Bisher hier in meinem Fokus:
– Vorbildfunktion von Vorgesetzten
– Bauhelm- und Sicherheitsschuhpflicht
– Handschuhe und persönliche Schutzausrüstung (PSA)
– Gewerkespezifische Ausrüstung

– Zustand/Sauberkeit der Baustelle
– Lagerung/Umgang mit Material
– Gefahrenpotential durch Arbeit und Ausfertigung

– Umgang mit Asbest und anderen Fasermaterialien
– Umgang mit Schadstoffen und anderen Altlasten
– Umgang mit Chemikalien in offenen und geschlossenen Räumen
– Umgang mit Schimmelpilz-Kontaminationen
– Umgang mit Chemikalien in der Umwelt

in der Feststellung und Aufklärung.

“Beobachtete Sicherheit” auf Baustellen hat in den letzten Jahren nachgelassen – zumindest was ich auf kleinen Baustellen für z.B. EFH u.a. erfahren konnte.

Gesundheitsbeinflussende Faktoren treffe ich öfters auf Baustellen – vom Baupfusch durch nicht fachgerechter Anwendung bis hin zum Alkoholkonsum – werden nur zur Kenntnis genommen, jedoch keiner weiteren Bedeutung beigemessen, da dies bisher auch nicht mein Auftrag als Bauherrenvertreter ist – dies werde ich Zukunft ändern.

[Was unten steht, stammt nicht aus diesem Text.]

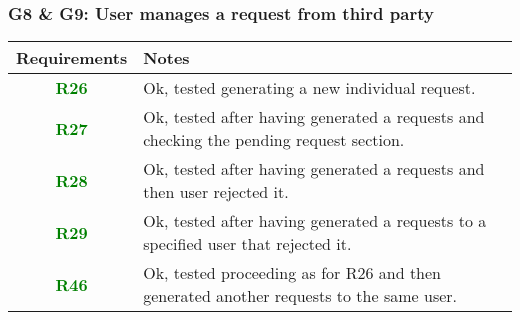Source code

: \subsubsection{G8 \& G9: User manages a request from third party}
  \begin{adjustwidth}{1cm}{}
        \begin{longtable}{|c|p{}|}
            \hline
            \textbf{Requirements} & \textbf{Notes} \\
            \hline
            \textbf{\textcolor{green}{R26}} & Ok, tested generating a new individual request.  \\
            \hline
            \textbf{\textcolor{green}{R27}} & Ok, tested after having generated a requests and checking  the pending request section. \\
            \hline
            \textbf{\textcolor{green}{R28}} & Ok, tested after having generated a requests and then user rejected it. \\
            \hline
            \textbf{\textcolor{green}{R29}} & Ok, tested after having generated a requests to a specified user that rejected it.\\
            \hline
            \textbf{\textcolor{green}{R46}} & Ok, tested proceeding as for R26 and then generated another requests to the same user.  \\
            \hline            
            
            
        \end{longtable}
    \end{adjustwidth}
    
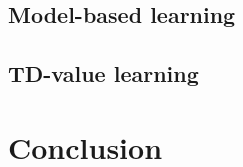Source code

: \documentclass[11pt]{amsart}
\begin{document}
\subsection{Model-based learning}

\subsection{TD-value learning}

\section{Conclusion}


\begingroup
\begin{thebibliography}{9}


\end{thebibliography}
\endgroup
\end{document}
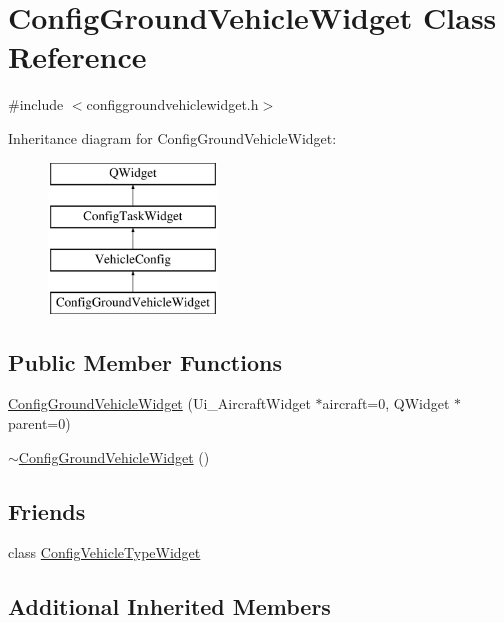 \hypertarget{class_config_ground_vehicle_widget}{\section{Config\-Ground\-Vehicle\-Widget Class Reference}
\label{class_config_ground_vehicle_widget}
}


{\ttfamily \#include $<$configgroundvehiclewidget.\-h$>$}

Inheritance diagram for Config\-Ground\-Vehicle\-Widget\-:\begin{figure}[H]
\begin{center}
\leavevmode
\includegraphics[height=4.000000cm]{class_config_ground_vehicle_widget}
\end{center}
\end{figure}
\subsection*{Public Member Functions}
\begin{DoxyCompactItemize}
\item 
\hyperlink{group___config_plugin_ga7d15969655ebd8ccde81977fd63cc516}{Config\-Ground\-Vehicle\-Widget} (Ui\-\_\-\-Aircraft\-Widget $\ast$aircraft=0, Q\-Widget $\ast$parent=0)
\item 
\hyperlink{group___config_plugin_ga9104e5fbab423b4e0f0b1f7bc92b4a87}{$\sim$\-Config\-Ground\-Vehicle\-Widget} ()
\end{DoxyCompactItemize}
\subsection*{Friends}
\begin{DoxyCompactItemize}
\item 
class \hyperlink{group___config_plugin_gaf1f904d5df6619518f3228b2d5d238d0}{Config\-Vehicle\-Type\-Widget}
\end{DoxyCompactItemize}
\subsection*{Additional Inherited Members}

Da in Deutschland für jede Dienstleistung auch ein entsprechendes Zertifikat oder Ausbildung vorhanden sein muss – habe ich mich hier weiter gebildet. SiGeKo ist die Antwort.

 

Tätigkeiten des SiGeKo nach RAB 30

Der SiGeKo, “Sicherheits- und Gesundheitsschutz­koordinator”, ist für die Sicherheit und den Gesundheitsschutz auf Baustellen zuständig.

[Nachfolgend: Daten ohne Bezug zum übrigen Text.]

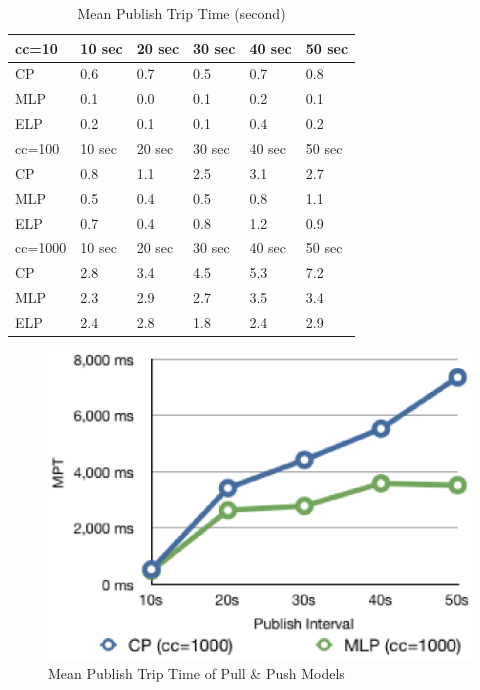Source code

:\begin{table}
\centering \caption{\label{tb:mpt_all} Mean Publish Trip Time (second)}
\begin{tabular}{|l|l|l|l|l|l|}
    \hline cc=10 & 10 sec & 20 sec & 30 sec & 40 sec & 50 sec \\
    \hline CP & 0.6 & 0.7 & 0.5 & 0.7 & 0.8 \\
    \hline MLP & 0.1 & 0.0 & 0.1 & 0.2 & 0.1 \\
    \hline ELP & 0.2 & 0.1 & 0.1 & 0.4 & 0.2 \\
    \hline
    \hline cc=100 & 10 sec & 20 sec & 30 sec & 40 sec & 50 sec \\
    \hline CP & 0.8 & 1.1 & 2.5 & 3.1 & 2.7 \\
    \hline MLP & 0.5 & 0.4 & 0.5 & 0.8 & 1.1 \\
    \hline ELP & 0.7 & 0.4 & 0.8 & 1.2 & 0.9 \\
    \hline
    \hline cc=1000& 10 sec & 20 sec & 30 sec & 40 sec & 50 sec \\
    \hline CP & 2.8 & 3.4 & 4.5 & 5.3 & 7.2 \\
    \hline MLP & 2.3 & 2.9 & 2.7 & 3.5 & 3.4 \\
    \hline ELP & 2.4 & 2.8 & 1.8 & 2.4 & 2.9 \\
    \hline
\end{tabular}
\end{table}

\begin{figure}[htb!]
\centering%
    \includegraphics[scale=0.70]{figures/latency.eps}
    \caption{Mean Publish Trip Time of Pull \& Push Models}
    \label{fig:traffic_latency}
\end{figure}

Die Bestellung des SiGe-Koordinators ist seit 1998 in der Baustellenverordnung (BaustellV) geregelt.

Nach § 3 BaustellV ist der Bauherr verpflichtet einen oder mehrere Koordinatoren zu bestellen, wenn Beschäftigte mehrerer Arbeitgeber auf der Baustelle tätig werden.

 

1. Planungsphase des Bauvorhabens

– Koordinierung der Maßnahmen aus den allgemeinen Grundsätzen nach § 4 Arbeitsschutzgesetz bei der Planung der Ausführung.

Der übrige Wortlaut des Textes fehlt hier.